The renowned Czech novelist Bohumil Hrabal (1914-1997) has lived through the most tumultuous periods in his country's history, first enduring the occupation of Nazis and later the Soviets. Although Mr. Hrabal finished a degree in law his primary interest was at writing poems. In the post-war years, he was part of an underground literary club where he would read aloud his poems, and later his stories. His earlier novels – Dancing Lessons for the Advanced Age & Closely Observed Trains – were published in the mid-1960s, the later turning into acclaimed movie by Jiri Menzel in 1966. In 1970s, after the 1968 Soviet invasion of Czechoslovakia, Hrabal was often at odds with the communist government, forcing him into a period of silence. In 1971, the author had type-written his novel I Served the King of England, but it was only in 1983 the novel was officially published, and the English translation by Paul Wilson was done in the year 1990 (most of Hrabal’s works were translated into English after the Soviet Union collapse).
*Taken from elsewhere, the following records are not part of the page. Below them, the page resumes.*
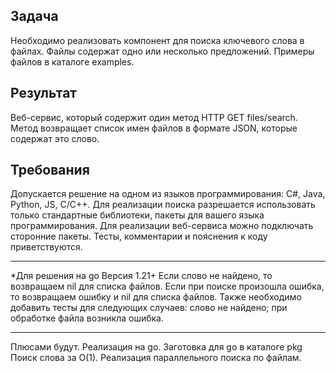 Задача
---
Необходимо реализовать компонент для поиска ключевого слова в файлах. 
Файлы содержат одно или несколько предложений.
Примеры файлов в каталоге examples.

Результат
---
Веб-сервис, который содержит один метод HTTP GET files/search. Метод возвращает список имен файлов в формате JSON, 
которые содержат это слово.

Требования
---
Допускается решение на одном из языков программирования: C#, Java, Python, JS, C/C++.
Для реализации поиска разрешается использовать только стандартные библиотеки, пакеты для вашего языка программирования.
Для реализации веб-сервиса можно подключать сторонние пакеты.
Тесты, комментарии и пояснения к коду приветствуются.
<hr>
*Для решения на go
Версия 1.21+
Если слово не найдено, то возвращаем nil для списка файлов. 
Если при поиске произошла ошибка, то возвращаем ошибку и nil для списка файлов.
Также необходимо добавить тесты для следующих случаев: слово не найдено; при обработке файла возникла ошибка.
<hr>
Плюсами будут.
Реализация на go. Заготовка для go в каталоге pkg
Поиск слова за O(1).
Реализация параллельного поиска по файлам.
Paul Wilson says this translation was his response to Czechs claim that 'Bohumil Hrabal is untranslatable'. And he seems to have done a good job, preserving the writer’s unrestrained, flowing style (full of long sentences and page-length paragraphs) which allows us to closely comprehend his central character’s stream-of-consciousness. The chief characteristic of Hrabal’s writing is his ability to focus on the surreal and comic oddities within ordinary human life (I had previously read only one Hrabal’s novel although I have seen all the faithful movie adaptations by Czech film-maker Jiri Menzel). I Served the King of England tells the picaresque story of Ditie, a short, young waiter with prodigious carnal appetite. Divided into five chapters, Hrabal describes Ditie’s sexual awakening, naïve dreams, small victories, and resilience with a mix of farce and poignance that eventually comes off as the intimate portrait of an individual in a particular time and place.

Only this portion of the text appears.